Reviewed by Colin Jacobson (April 22, 2009)
Perhaps Alfred Hitchcock’s most unusual film, 1948’s Rope was his first color flick. However, that’s not what makes it so different. Hitchcock essentially told the tale in real time and used a series of uninterrupted takes welded together via subtle cuts.
All of this could make Rope little more than a pretentious cinematic experiment, but Hitchcock was too good a filmmaker to create something without value for the audience. Rope wastes no time before it plunges the viewer into the action. Brandon Shaw (John Dall) and Phillip Morgan (Farley Granger) strangle their classmate David Kentley (Dick Hogan) and stuff him in a trunk.
Why’d they do it? To prove they could, basically. They wanted to commit “the perfect crime” as an experiment. This leaves Phillip unsettled, but Brandon seems completely unaffected by the murder. In fact, he rides a high via the smoothness of the whole event and the feelings of power that come as well.
As cocky as could be, Brandon throws a party right after the murder to act as a finishing touch to their “work of art”. This brings in some of David’s relatives as well as Rupert Cadell (James Stewart), a former teacher of theirs. The movie follows the dinner party and the suspicions that crop up as it proceeds.
Hitchcock dealt with murder in many of his flicks, but Rope looks at the subject in an unusually cynical and dark manner. Inspired by the infamous real-life crime of Leopold and Loeb, it doesn’t present killing as a means to an end. It shows the deed as a lark committed by two “superior beings” who just want to prove their greatness.
Actually, it’s probably a mistake to stick such self-aggrandizement on Phillip, as it seems clear he follows Brandon’s orders and doesn’t take pleasure from the act. Brandon presents the real amoral, arrogant monster here, a product of too much privilege and some distorted interpretations of various teachings.
That’s where Rupert connects to the tale. Through much of the flick, we see him as a fellow traveler who espouses theories that the “superior” people should be allowed to kill their “inferiors”. The film never makes it terribly clear if Rupert believes these ideas or if he touts them to get a charge out of people, though it feels like he sees real merit in them.
Stewart wasn’t the filmmakers’ first choice to play Rupert, but I believe he represents inspired casting since the part is so unusual for him. When we think of Stewart, we come up with warm ‘n’ fuzzy roles like George Bailey or Jefferson Smith. We certainly don’t conjure an image of cold-hearted cynics who see no crime in the elimination of society’s less successful members!
That twist makes Stewart a gem as Rupert. Within his “everyman” hands, the concepts become more chilling. It doesn’t seem disturbing to hear a smug blue-blood such Ben Affleck look-alike John Dall to make such pronouncements, but when professional Nice Guy Stewart starts down that vaguely Nazi-esque line of thought, matters become more troublesome.

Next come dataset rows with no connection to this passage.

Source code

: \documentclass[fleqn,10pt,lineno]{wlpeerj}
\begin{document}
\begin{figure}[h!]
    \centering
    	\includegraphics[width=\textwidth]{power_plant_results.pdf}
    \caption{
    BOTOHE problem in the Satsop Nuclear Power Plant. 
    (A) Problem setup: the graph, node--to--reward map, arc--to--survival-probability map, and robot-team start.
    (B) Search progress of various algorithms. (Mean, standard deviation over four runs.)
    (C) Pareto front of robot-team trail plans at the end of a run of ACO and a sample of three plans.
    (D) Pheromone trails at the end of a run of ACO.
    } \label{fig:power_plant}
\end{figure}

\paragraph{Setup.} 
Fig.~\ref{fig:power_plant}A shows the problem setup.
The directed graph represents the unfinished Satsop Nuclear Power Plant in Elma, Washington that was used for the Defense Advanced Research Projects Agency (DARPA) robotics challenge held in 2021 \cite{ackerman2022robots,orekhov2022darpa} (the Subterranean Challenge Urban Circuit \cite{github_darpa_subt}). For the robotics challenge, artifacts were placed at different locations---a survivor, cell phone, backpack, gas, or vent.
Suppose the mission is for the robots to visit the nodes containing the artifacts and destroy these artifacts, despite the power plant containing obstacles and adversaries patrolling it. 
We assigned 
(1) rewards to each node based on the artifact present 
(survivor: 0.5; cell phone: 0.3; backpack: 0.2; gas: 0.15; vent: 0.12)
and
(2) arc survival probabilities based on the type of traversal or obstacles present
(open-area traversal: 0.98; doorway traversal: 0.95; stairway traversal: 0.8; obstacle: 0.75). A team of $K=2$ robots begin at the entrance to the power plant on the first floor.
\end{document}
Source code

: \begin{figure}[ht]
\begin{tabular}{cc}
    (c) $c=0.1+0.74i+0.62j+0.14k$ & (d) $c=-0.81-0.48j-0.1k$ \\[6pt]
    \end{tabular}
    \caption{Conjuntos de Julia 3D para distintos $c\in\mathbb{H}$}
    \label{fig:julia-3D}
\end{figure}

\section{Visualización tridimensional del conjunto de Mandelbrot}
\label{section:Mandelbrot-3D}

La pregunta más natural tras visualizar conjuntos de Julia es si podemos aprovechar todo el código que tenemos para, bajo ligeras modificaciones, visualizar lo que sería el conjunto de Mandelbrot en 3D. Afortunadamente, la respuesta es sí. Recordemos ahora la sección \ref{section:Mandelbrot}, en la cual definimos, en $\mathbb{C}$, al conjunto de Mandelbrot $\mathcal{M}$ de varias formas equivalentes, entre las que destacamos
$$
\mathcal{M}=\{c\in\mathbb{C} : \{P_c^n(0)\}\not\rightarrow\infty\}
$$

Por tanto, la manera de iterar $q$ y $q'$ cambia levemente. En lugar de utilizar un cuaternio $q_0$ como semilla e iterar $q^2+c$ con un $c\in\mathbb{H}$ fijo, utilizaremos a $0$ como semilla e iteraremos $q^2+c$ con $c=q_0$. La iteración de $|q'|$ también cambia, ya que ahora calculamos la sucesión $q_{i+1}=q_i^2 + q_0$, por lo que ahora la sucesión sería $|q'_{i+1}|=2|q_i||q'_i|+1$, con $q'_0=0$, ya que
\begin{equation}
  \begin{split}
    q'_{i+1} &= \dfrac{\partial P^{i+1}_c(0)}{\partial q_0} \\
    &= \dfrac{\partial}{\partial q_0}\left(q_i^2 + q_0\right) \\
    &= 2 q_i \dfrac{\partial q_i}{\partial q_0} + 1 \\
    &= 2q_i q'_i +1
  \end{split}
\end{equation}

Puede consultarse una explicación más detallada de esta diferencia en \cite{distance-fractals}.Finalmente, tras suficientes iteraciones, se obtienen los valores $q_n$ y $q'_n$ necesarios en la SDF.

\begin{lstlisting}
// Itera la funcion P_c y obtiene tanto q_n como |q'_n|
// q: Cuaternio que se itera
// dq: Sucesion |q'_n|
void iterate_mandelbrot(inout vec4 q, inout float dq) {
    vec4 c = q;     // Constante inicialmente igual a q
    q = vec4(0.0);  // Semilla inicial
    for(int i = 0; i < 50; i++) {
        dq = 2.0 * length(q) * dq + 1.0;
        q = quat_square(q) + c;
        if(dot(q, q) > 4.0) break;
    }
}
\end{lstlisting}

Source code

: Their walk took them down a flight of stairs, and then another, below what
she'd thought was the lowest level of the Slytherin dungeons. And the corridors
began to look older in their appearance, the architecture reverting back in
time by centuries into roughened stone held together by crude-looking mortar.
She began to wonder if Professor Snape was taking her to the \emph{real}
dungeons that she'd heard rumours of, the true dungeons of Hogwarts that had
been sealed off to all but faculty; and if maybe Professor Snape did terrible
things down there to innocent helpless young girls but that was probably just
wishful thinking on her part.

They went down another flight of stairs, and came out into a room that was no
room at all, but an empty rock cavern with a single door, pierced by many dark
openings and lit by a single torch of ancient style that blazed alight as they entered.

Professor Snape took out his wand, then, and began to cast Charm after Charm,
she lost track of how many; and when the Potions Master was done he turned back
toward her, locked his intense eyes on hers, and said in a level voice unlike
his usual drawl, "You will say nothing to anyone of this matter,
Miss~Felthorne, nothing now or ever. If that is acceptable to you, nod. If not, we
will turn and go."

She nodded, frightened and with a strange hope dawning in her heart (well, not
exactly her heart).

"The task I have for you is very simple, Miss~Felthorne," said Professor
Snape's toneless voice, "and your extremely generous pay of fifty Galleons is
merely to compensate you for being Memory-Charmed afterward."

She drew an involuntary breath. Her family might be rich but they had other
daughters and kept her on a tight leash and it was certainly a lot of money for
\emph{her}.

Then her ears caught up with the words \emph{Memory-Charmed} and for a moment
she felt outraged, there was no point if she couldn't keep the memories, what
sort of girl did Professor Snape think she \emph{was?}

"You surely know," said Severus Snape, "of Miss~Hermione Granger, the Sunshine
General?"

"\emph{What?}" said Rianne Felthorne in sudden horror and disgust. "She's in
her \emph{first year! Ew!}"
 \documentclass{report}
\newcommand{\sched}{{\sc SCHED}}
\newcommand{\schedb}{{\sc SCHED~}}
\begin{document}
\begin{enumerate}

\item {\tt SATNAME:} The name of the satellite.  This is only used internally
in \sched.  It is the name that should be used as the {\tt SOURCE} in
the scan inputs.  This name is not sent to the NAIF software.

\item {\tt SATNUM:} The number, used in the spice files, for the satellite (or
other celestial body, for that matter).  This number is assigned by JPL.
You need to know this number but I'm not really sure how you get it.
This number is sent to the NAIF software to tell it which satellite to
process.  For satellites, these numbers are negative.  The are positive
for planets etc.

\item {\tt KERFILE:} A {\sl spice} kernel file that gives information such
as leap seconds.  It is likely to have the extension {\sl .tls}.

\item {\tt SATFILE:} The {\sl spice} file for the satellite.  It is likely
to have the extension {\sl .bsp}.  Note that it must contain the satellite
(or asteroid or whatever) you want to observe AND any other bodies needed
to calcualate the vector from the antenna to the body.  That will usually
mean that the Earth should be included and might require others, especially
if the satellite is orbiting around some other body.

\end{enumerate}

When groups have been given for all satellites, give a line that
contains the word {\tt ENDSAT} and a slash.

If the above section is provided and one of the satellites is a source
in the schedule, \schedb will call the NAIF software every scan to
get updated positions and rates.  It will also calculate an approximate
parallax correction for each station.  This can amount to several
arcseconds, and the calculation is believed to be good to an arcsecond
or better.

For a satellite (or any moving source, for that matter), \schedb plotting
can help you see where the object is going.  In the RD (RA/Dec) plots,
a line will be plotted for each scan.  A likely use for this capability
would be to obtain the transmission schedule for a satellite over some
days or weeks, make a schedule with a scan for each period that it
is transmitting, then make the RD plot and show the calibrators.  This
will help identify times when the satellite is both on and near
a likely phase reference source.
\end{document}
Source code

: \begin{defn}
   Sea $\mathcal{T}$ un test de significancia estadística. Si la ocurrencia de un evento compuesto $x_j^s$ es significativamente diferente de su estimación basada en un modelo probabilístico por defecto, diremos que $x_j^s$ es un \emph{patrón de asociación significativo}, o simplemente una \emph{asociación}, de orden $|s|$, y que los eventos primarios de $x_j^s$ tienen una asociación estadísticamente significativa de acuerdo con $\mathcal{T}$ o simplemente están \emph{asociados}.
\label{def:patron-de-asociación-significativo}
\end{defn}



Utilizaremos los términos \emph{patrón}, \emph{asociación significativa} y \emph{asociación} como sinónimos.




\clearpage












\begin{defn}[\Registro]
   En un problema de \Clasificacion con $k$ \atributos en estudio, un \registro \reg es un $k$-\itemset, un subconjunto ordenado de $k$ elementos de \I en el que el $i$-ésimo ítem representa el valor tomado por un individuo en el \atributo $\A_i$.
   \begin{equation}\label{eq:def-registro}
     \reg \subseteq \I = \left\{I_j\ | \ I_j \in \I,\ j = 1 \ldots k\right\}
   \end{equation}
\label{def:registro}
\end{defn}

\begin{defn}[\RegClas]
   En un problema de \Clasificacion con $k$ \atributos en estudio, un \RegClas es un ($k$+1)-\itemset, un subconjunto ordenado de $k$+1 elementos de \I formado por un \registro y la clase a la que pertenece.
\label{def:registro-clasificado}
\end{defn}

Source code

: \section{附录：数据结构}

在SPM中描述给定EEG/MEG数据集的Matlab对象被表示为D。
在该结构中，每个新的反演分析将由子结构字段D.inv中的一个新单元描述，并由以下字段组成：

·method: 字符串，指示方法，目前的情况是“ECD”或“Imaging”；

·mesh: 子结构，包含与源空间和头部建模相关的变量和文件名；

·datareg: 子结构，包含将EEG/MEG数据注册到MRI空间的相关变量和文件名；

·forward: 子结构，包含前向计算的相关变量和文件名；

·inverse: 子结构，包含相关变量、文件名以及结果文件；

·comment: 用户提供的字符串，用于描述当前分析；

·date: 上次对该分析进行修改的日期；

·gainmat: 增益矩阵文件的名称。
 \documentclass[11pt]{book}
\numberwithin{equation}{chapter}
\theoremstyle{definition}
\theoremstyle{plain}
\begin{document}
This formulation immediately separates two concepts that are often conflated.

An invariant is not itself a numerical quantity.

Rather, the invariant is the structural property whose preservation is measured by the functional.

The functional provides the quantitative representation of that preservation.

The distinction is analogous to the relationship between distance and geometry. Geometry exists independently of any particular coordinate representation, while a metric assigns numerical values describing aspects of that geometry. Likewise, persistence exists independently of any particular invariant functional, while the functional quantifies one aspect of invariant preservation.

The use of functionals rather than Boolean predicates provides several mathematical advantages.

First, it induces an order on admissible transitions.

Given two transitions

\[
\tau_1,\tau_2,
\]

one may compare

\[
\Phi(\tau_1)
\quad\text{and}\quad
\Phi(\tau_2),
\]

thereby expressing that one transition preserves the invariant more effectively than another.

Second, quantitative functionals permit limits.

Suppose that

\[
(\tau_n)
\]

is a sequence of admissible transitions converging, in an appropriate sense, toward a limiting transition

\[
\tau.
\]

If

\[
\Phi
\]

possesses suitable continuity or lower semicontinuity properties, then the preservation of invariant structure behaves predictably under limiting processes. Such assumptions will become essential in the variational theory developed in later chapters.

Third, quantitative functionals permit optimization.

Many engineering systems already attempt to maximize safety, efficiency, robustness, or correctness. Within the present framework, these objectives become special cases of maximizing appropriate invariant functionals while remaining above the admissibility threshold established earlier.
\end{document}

As I noted at the start of this review, Rope provided unusual cinematic techniques. These should have backfired, but they work perfectly well. Two dangers existed. First, since the movie adapted a one-act stage production, it easily could’ve felt like… well, like a filmed version of a one-act stage production. Not counting an opening shot that establishes the location, the flick never leaves the confines of Brandon’s apartment.
Rope boasts too much cinematographic inventiveness to suffer from its inherently limited setting. The camera remains in nearly constant motion, though not in a distracting, hyperactive Michael Bay sense. Instead, it follows the characters to highlight necessary plot points and relationships.
The camera also creates tension via perspective. For instance, when the dinner ends and maid Mrs. Wilson (Edith Evanson) cleans the leftovers off the trunk, the camera settles to follow her work. It totally ignores the conversation among the rest of the guests; we hear them speak but solely watch Mrs. Wilson, even though she often gathers materials at a distance. Since we know what’s in the chest – and that she soon plans to open it to store books in it – this perspective ramps up the drama. It’s a clever method that fits the film well, and the rest of the camera work seems just as good.
The other potential pitfall comes from the sheer pretentiousness of the concept. When someone makes a flick that essentially runs in real time and that never overtly cuts, the result finds it nearly impossible to seem like anything other than an irritating experiment. However, Hitchcock wasn’t the sort of director who made a movie solely for its cinematic novelty; he was too cognizant of story and entertainment value.
That means Rope usually doesn’t call attention to its techniques. If you aren’t aware of the methods before you see it, you probably won’t realize they’re in use. Yes, some of the cuts seem goofy; Hitchcock usually stages a close-up of a character’s back to create a virtual black screen and allow an unnoticed edit. The images created by the zooms feel somewhat unnatural; they wouldn’t normally occur in a film, so their presence here puts us on alert that something’s up.
Nonetheless, they pop up infrequently and probably wouldn’t be as distracting if I wasn’t aware of them. Most of the edits move smoothly, and the movie progresses well. We become too wrapped up in the story to concern ourselves with cinematic techniques, really. The methods add to the tension and come without much of a negative price.
Okay, I will admit that one part of the real time concept doesn’t work for me: this seems to be an awfully short dinner party. From the killing of David to the end of the gathering, the movie only covers about an hour. How many parties last a mere 50 minutes or so? Usually the guests would still be on cocktails by the time this flick sends them home!
That stretch of logic aside, I find a lot to enjoy about Rope. It provides some clever cinematic techniques but integrates them in a low-key manner. It doesn’t call attention to its novelty, as story and drama remain at the fore. The movie stands as yet another winner in Hitchcock’s filmography.